We know that this minister likes to intervene in matters. On the one hand, the government's rhetoric is, `We want the parties to be able to negotiate free of third parties.' That is code for, `We don't want workers to have the right to join unions and have unions represent them.' But there has always been that rhetoric from this government—that they want third parties out of industrial relations matters. This minister is one of the greatest interlopers and intruders into industrial relations that we will ever find, and he therefore contradicts his own rhetoric in that regard.

Like his predecessor Peter Reith, who we might recall had an early role training replacement workers in Dubai for the Australian waterfront, the current Minister for Employment and Workplace Relations would appear to be setting up slush funds. What could he possibly call a fund against Australian workers? If he had one, I have no doubt he would call it something like the Defenders of Australian Working Families or maybe Australians for Honest Industrial Relations. That is the sort of title I expect Minister Abbott would apply to a fund that would attack Australian workers, because in the end this minister and this government say one thing and do another. He gives bills titles that say one thing, even though their effect is totally opposite. This government and this minister act disingenuously in this area. They call black white and they call white black, and they should be held to account for their duplicity and their behaviour in that regard.

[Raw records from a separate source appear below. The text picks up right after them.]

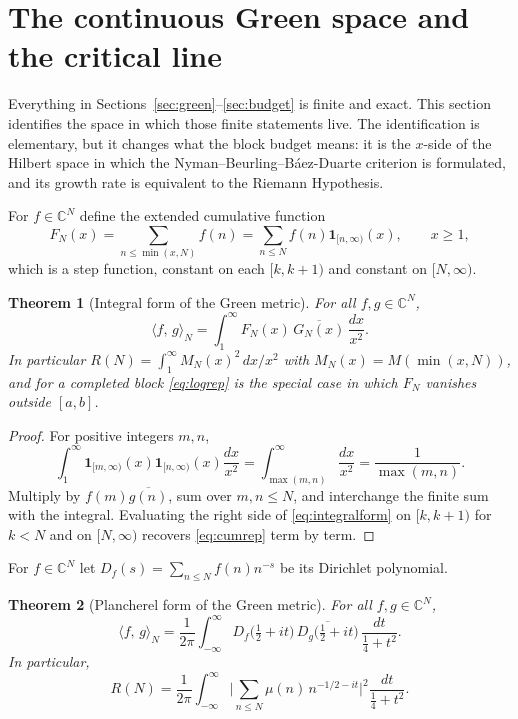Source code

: \documentclass[11pt]{article}
\newtheorem{theorem}{Theorem}[section]
\theoremstyle{definition}
\theoremstyle{remark}
\newcommand{\C}{\mathbb{C}}
\newcommand{\ip}[2]{\langle #1,\, #2\rangle}
\begin{document}
\section{The continuous Green space and the critical line}\label{sec:continuous}

Everything in Sections~\ref{sec:green}--\ref{sec:budget} is finite and exact. This section identifies the space in which those finite statements live. The identification is elementary, but it changes what the block budget means: it is the $x$-side of the Hilbert space in which the Nyman--Beurling--B\'aez-Duarte criterion is formulated, and its growth rate is equivalent to the Riemann Hypothesis.

For $f\in\C^N$ define the extended cumulative function
\begin{equation}
F_N(x)=\sum_{n\le\min(x,N)}f(n)=\sum_{n\le N}f(n)\mathbf 1_{[n,\infty)}(x),\qquad x\ge1,
\end{equation}
which is a step function, constant on each $[k,k+1)$ and constant on $[N,\infty)$.

\begin{theorem}[Integral form of the Green metric]\label{thm:integral}
For all $f,g\in\C^N$,
\begin{equation}\label{eq:integralform}
\ip{f}{g}_N=\int_1^\infty F_N(x)\,\overline{G_N(x)}\,\frac{dx}{x^2}.
\end{equation}
In particular $R(N)=\int_1^\infty M_N(x)^2\,dx/x^2$ with $M_N(x)=M(\min(x,N))$, and for a completed block \eqref{eq:logrep} is the special case in which $F_N$ vanishes outside $[a,b]$.
\end{theorem}

\begin{proof}
For positive integers $m,n$,
\[
\int_1^\infty\mathbf 1_{[m,\infty)}(x)\mathbf 1_{[n,\infty)}(x)\frac{dx}{x^2}=\int_{\max(m,n)}^\infty\frac{dx}{x^2}=\frac1{\max(m,n)}.
\]
Multiply by $f(m)\overline{g(n)}$, sum over $m,n\le N$, and interchange the finite sum with the integral. Evaluating the right side of \eqref{eq:integralform} on $[k,k+1)$ for $k<N$ and on $[N,\infty)$ recovers \eqref{eq:cumrep} term by term.
\end{proof}

For $f\in\C^N$ let $D_f(s)=\sum_{n\le N}f(n)n^{-s}$ be its Dirichlet polynomial.

\begin{theorem}[Plancherel form of the Green metric]\label{thm:plancherel}
For all $f,g\in\C^N$,
\begin{equation}\label{eq:plancherel}
\ip{f}{g}_N=\frac1{2\pi}\int_{-\infty}^{\infty}D_f\big(\tfrac12+it\big)\,\overline{D_g\big(\tfrac12+it\big)}\,\frac{dt}{\frac14+t^2}.
\end{equation}
In particular,
\begin{equation}\label{eq:RNplancherel}
R(N)=\frac1{2\pi}\int_{-\infty}^\infty\Big|\sum_{n\le N}\mu(n)\,n^{-1/2-it}\Big|^2\frac{dt}{\frac14+t^2}.
\end{equation}
\end{theorem}
\end{document}
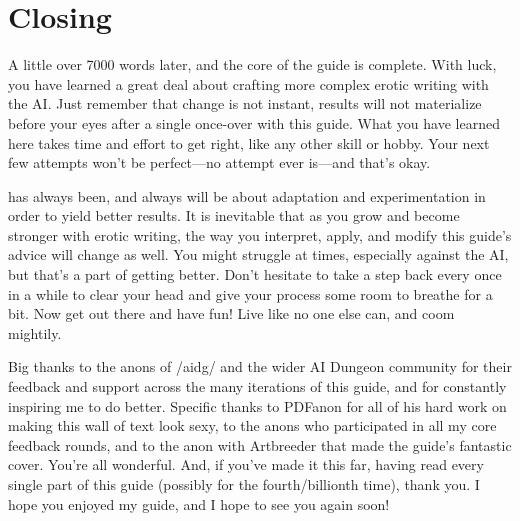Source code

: ﻿\documentclass[Coomer-main.tex]{subfiles}
\begin{document}
\chapter{Closing}

A little over 7000 words later, and the core of the guide is complete. With luck, you have learned a great deal about crafting more complex erotic writing with the AI. Just remember that change is not instant, results will not materialize before your eyes after a single once-over with this guide. What you have learned here takes time and effort to get right, like any other skill or hobby. Your next few attempts won't be perfect—no attempt ever is—and that's okay.

\aid has always been, and always will be about adaptation and experimentation in order to yield better results. It is inevitable that as you grow and become stronger with erotic writing, the way you interpret, apply, and modify this guide's advice will change as well. You might struggle at times, especially against the AI, but that's a part of getting better. Don't hesitate to take a step back every once in a while to clear your head and give your process some room to breathe for a bit. Now get out there and have fun! Live like no one else can, and coom mightily.

Big thanks to the anons of /aidg/ and the wider AI Dungeon community for their feedback and support across the many iterations of this guide, and for constantly inspiring me to do better. Specific thanks to PDFanon for all of his hard work on making this wall of text look sexy, to the anons who participated in all my core feedback rounds, and to the anon with Artbreeder that made the guide’s fantastic cover. You're all wonderful. And, if you've made it this far, having read every single part of this guide (possibly for the fourth/billionth time), thank you. I hope you enjoyed my guide, and I hope to see you again soon!
\end{document}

I certainly reject this bill. Every one of Minister Abbott's industrial relations bills so far has been rejected, as it should be, by the opposition because they are bills that are one-sided—as this bill is. This bill is looking to focus predominantly upon strike action; it is looking to compel the commission to act in a way that may not be in the best interests of a particular case. It is an attempt to remove the discretion of the commission by having the orders sought within 48 hours when, in fact, there may be no requirement, given the current circumstances, that that takes place. Nor may it be the case that there is any merit to have the order made and determined within 48 hours.

It is an innocuous bill for this minister but, again, it is sending the message out to certain employers that he is on the march against working people and their taking industrial action. This minister is dog whistling to certain employers, saying, `It's okay; I'll take care of the industrial action by workers.' He obviously says this to a particular group of employers—not all employers I am glad to say. He is also saying: `You can continue to lock workers out because you won't be finding me attacking you in the parliament or raising concerns. In fact I'll be cheering you on. If not publicly, I'll be cheering you on privately.' You will recall how angry the minister got when companies in the automotive industry chose not to take on their workers but to try and reconcile their differences. We saw how angry he got when they did not spoil for a fight; they looked to reconcile their differences. We saw this Minister for Employment and Workplace Relations fuming at the fact that there would be an attempt to reconcile differences at the workplace rather than to ratchet up the dispute and ensure there is no resolution.

This bill reflects the minister's contempt for the Australian work force. He should be condemned for even introducing it into the House, wasting our time yet again. Therefore, I reject the tenets of the bill and support the amendment moved by the shadow minister.